Public Sector

Splunk, Big Data and the Public Sector

Public agencies face many data-related challenges: from defending against data breaches by sophisticated attackers to implementing government transparency and citizen service delivery initiatives. There is more need than ever before to make data-driven decisions or use data in new ways.

Today, everything from stoplights and parking meters to industrial control systems are being connected to increase efficiency and service delivery and gain undiscovered value and new insights. Public agencies are just beginning to realize the benefits of using big data to improve operational efficiency, and that is just one application. Another key driver is using data to protect from fraud and other malicious behavior.

The Power of Splunk

Splunk software provides agencies a big data analytics platform that operates across multiple organizational data silos to support security, IT operations and application management challenges. It lets you shorten response times in addressing cyber security issues, improve service delivery performance for agency services and gain insights into additional cost saving efficiencies. Thousands of agencies are using Splunk to streamline traditionally resource-intensive tasks like troubleshooting, fixing systems issues, compliance and identifying security incidents.

Cybersecurity issues are among the most serious U.S. security, public safety, and economic challenges, with over 210,000 incidents reported to US-CERT in FY 2013 (an increase of nearly 60,000 from FY 2012) Data is now being used in groundbreaking ways to meet these threats across public agencies—from small municipalities to large federal organizations.

The public data breaches that can lead to identity theft are the number one security issue for government agencies. Meanwhile, all public sector agencies continue to face growing cyber security challenges as attack surfaces expand to include supply chain partners, sources of sensor data, outmoded infrastructure and evolving methods of social engineering that can lead to data loss. At the same time, the ability to properly see information from security point solutions in the context of IT operations event data is increasingly difficult. Data types and sources have grown dramatically, typically requiring multiple tools to gather data and interpret threats across an organization.

To meet this challenge, Splunk customers benefit from having a big data analytics platform that can help protect private information by collecting and analyzing data from any source without up front normalization. Real-time streams of data are monitored with dashboards to help users understand what's normal and what's not. It's also simple to set up automated reports and alerts once your data is in Splunk. The Splunk analytics platform can scale to collect tens or hundreds of terabytes of data per day for analysis, all from a single search interface.

Splunk Security Apps and Add-ons

Splunk provides the Splunk App for Enterprise Security, which supports forensics and incident investigation, security operations centers (SOC), security data analysis, incident management, ad-hoc reporting and alerting. The App provides out-of-the box searches, dashboards, and metrics with visualizations that not only help you understand security issues and incidents but also let you quickly examine raw log data and root cause. At an ecosystem of over 130 security apps and add-ons are available for download that allow you to extract additional value from your security point products.

Developing, maintaining and supporting large-scale, highly distributed applications is extremely challenging. Traditional application management approaches are ill equipped to handle the complexity of today's application architectures and distributed IT environments. Splunk Enterprise provides a better approach; enabling you to find and fix application problems faster to reduce downtime and gain end-to-end operational visibility of your key performance indicators. With Splunk you can deliver usage and user insights from your application data to help the business make better decisions.

Supporting data center operations, services and performance monitoring:

IT datacenters worldwide are overwhelmingly complex, with often hundreds of different technologies and devices entwined to deliver business services. Virtualization and cloud computing multiply this complexity, especially when there are outages or performance and capacity issues. IT operations management teams and administrators waste valuable time moving from one console to another, trying to track down the issues they need to resolve to ensure high performance and availability.

Splunk provides a better approach without the need for custom parsers or adapters. It collects and indexes all the data generated by your IT infrastructure--networks, server and guest OS, hypervisors, database audit trails and message queues. It works with any machine-generated data, including logs, file configurations, performance metrics, SNMP traps and custom application logs. With Splunk you can turn silos of data into integrated, actionable information and operational insights.

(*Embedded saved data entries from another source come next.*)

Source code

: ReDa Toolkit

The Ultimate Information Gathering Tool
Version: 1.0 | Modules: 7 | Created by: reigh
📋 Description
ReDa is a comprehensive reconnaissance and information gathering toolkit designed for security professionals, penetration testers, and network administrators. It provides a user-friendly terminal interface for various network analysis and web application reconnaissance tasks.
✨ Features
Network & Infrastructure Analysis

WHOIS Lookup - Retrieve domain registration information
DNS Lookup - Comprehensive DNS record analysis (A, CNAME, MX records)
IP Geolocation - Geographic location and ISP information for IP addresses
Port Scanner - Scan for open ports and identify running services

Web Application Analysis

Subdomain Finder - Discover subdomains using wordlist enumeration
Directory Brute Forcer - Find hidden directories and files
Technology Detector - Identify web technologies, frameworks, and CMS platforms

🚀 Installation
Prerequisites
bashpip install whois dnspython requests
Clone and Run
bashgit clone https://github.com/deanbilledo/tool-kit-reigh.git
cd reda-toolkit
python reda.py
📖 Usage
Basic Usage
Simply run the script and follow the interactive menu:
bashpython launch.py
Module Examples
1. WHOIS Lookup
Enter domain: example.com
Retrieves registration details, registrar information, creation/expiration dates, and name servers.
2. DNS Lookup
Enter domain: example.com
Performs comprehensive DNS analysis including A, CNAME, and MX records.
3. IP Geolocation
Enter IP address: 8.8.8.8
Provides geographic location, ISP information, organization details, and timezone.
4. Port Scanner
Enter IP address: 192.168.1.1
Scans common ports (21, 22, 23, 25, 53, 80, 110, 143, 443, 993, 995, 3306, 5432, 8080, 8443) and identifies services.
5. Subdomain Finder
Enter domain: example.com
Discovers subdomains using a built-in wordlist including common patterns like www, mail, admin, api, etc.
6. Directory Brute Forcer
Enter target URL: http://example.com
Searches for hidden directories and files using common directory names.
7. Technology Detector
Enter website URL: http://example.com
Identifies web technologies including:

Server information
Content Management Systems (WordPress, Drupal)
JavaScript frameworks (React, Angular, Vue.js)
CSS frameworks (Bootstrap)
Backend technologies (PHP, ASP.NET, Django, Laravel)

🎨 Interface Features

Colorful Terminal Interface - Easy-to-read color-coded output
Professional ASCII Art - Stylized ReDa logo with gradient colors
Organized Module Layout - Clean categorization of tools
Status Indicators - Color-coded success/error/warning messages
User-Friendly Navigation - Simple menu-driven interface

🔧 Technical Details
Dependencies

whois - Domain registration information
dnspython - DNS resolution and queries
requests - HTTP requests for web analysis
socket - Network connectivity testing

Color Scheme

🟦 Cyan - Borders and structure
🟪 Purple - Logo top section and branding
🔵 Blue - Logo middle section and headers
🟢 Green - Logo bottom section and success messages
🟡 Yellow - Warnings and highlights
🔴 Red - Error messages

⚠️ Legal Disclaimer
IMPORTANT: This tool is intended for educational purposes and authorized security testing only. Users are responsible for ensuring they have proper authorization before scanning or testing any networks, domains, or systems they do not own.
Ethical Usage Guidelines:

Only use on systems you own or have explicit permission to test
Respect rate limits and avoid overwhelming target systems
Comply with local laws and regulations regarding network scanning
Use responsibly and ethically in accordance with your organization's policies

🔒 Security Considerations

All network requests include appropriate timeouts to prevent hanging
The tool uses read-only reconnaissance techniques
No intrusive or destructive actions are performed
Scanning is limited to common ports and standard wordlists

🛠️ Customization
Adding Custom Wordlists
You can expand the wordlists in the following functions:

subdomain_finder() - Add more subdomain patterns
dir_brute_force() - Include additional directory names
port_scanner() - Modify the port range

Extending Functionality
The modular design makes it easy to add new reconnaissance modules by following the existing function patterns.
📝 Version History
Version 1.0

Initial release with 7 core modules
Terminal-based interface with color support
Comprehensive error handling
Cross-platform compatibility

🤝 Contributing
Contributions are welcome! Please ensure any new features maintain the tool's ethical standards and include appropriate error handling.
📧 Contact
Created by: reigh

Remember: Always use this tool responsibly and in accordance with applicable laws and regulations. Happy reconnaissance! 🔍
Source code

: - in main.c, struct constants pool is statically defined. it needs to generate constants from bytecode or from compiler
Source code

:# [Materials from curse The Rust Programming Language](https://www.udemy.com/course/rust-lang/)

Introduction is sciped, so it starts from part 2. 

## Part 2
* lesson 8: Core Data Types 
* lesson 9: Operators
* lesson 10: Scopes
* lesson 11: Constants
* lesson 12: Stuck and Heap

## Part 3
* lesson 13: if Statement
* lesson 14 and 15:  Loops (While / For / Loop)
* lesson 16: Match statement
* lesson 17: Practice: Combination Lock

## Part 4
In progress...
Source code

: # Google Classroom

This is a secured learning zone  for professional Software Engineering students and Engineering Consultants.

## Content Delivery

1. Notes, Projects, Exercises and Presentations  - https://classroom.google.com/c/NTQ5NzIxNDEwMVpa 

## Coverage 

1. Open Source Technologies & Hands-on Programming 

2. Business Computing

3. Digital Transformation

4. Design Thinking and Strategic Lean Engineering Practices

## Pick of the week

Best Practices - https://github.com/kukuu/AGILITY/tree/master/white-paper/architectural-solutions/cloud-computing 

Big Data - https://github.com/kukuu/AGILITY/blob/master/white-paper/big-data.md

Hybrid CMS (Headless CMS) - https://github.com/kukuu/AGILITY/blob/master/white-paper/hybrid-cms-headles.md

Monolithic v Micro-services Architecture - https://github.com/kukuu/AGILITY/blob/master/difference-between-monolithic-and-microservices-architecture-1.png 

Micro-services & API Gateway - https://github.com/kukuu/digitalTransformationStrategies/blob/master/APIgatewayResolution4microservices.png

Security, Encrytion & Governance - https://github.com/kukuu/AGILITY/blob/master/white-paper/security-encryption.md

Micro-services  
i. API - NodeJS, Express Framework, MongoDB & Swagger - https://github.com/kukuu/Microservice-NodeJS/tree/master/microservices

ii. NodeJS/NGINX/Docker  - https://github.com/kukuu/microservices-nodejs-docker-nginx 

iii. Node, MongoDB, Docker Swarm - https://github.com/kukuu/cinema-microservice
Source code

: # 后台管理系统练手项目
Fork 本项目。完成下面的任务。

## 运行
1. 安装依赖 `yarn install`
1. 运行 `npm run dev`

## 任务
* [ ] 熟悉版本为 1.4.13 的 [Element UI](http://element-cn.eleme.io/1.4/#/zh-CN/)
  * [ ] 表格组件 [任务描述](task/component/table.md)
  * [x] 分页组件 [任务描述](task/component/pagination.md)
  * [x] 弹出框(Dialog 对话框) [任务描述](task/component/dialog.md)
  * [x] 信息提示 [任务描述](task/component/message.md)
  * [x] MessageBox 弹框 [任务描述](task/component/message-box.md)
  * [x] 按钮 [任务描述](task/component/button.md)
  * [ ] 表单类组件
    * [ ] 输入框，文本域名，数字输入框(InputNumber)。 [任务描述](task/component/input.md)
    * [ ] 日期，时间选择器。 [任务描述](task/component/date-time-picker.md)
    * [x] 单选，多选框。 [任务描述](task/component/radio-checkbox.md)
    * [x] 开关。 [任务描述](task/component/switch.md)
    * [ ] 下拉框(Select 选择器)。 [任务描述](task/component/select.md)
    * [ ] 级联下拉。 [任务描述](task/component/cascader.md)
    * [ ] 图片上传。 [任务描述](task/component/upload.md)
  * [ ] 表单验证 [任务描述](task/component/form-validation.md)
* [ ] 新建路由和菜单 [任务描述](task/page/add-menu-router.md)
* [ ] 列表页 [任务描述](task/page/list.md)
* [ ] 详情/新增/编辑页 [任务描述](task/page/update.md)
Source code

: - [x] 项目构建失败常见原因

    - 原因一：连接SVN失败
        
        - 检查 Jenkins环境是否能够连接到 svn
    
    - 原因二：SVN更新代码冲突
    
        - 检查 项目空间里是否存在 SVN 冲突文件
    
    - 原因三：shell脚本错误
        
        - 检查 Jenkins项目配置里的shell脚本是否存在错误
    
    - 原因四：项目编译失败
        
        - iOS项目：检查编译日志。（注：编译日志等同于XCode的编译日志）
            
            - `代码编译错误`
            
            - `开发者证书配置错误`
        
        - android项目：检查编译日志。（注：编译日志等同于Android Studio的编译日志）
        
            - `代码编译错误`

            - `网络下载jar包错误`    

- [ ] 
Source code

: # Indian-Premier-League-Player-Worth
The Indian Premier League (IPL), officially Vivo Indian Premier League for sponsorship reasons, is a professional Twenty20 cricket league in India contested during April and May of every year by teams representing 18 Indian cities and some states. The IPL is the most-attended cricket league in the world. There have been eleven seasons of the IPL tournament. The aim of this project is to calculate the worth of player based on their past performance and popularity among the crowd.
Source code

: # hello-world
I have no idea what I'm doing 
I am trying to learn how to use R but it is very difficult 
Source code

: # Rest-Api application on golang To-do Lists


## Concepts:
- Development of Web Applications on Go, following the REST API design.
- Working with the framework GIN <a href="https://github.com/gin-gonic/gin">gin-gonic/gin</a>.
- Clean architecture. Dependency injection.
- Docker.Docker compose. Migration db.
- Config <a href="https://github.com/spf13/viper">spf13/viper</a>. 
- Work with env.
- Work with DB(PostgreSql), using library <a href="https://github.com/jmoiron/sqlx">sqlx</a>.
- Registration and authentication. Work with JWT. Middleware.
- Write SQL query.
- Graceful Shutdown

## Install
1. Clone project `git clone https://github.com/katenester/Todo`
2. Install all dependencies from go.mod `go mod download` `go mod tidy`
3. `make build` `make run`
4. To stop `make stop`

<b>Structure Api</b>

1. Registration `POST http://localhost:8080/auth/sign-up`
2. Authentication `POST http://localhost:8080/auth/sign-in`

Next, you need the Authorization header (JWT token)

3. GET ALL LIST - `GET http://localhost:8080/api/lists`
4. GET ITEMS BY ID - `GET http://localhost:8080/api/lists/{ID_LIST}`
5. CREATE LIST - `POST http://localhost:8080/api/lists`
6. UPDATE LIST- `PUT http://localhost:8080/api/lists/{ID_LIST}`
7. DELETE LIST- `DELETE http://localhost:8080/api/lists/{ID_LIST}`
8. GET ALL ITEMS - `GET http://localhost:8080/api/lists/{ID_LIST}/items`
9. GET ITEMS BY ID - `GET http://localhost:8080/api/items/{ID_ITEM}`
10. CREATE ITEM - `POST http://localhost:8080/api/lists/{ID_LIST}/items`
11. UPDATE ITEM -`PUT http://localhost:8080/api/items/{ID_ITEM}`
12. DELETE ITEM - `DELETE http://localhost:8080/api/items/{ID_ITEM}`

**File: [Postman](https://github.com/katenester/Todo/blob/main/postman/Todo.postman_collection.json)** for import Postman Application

Splunk Apps for IT Operations and Application Management:

Splunk provides key apps for VMware and NetApp that measure service performance for virtual environments and attached storage. Capacity planning, security and systems troubleshooting are available in this single app. It offers key performance metrics and allows you to quickly get to the root cause of a problem. The Splunk App for Windows Infrastructure ties together your Microsoft data and provides a comprehensive view of your infrastructure to help you maintain availability and security.  Over 250 apps and add-ons are available to customize the view of your data to fit your specific use case.